**DATA TO PROCESS**
************

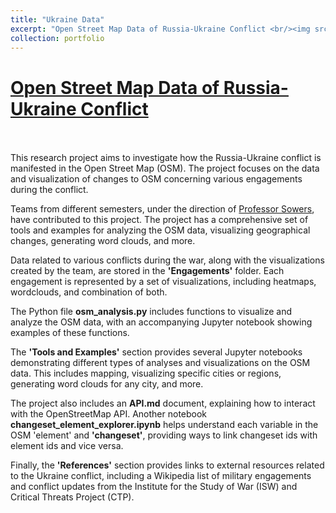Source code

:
 ```yaml
---
title: "Ukraine Data"
excerpt: "Open Street Map Data of Russia-Ukraine Conflict <br/><img src='/images/heatmap.png'>"
collection: portfolio
---
```

__[Open Street Map Data of Russia-Ukraine Conflict](https://gitlab.engr.illinois.edu/r-sowers/ukraine-data)__ <br>
<br>
=====
This research project aims to investigate how the Russia-Ukraine conflict is manifested in the Open Street Map (OSM). The project focuses on the data and visualization of changes to OSM concerning various engagements during the conflict. <br>

Teams from different semesters, under the direction of [Professor Sowers](https://publish.illinois.edu/r-sowers/), have contributed to this project. The project has a comprehensive set of tools and examples for analyzing the OSM data, visualizing geographical changes, generating word clouds, and more.<br>

Data related to various conflicts during the war, along with the visualizations created by the team, are stored in the __'Engagements'__ folder. Each engagement is represented by a set of visualizations, including heatmaps, wordclouds, and combination of both.<br>

The Python file __osm_analysis.py__ includes functions to visualize and analyze the OSM data, with an accompanying Jupyter notebook showing examples of these functions.<br>

The __'Tools and Examples'__ section provides several Jupyter notebooks demonstrating different types of analyses and visualizations on the OSM data. This includes mapping, visualizing specific cities or regions, generating word clouds for any city, and more.<br>

The project also includes an __API.md__ document, explaining how to interact with the OpenStreetMap API. Another notebook __changeset_element_explorer.ipynb__ helps understand each variable in the OSM 'element' and __'changeset'__, providing ways to link changeset ids with element ids and vice versa.<br>

Finally, the __'References'__ section provides links to external resources related to the Ukraine conflict, including a Wikipedia list of military engagements and conflict updates from the Institute for the Study of War (ISW) and Critical Threats Project (CTP).<br>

************

**EXERCISE REQUIREMENTS**
Report how many lines of the records above contain the word "https", and give only that number.

**ANSWER FOR THIS EXERCISE**
2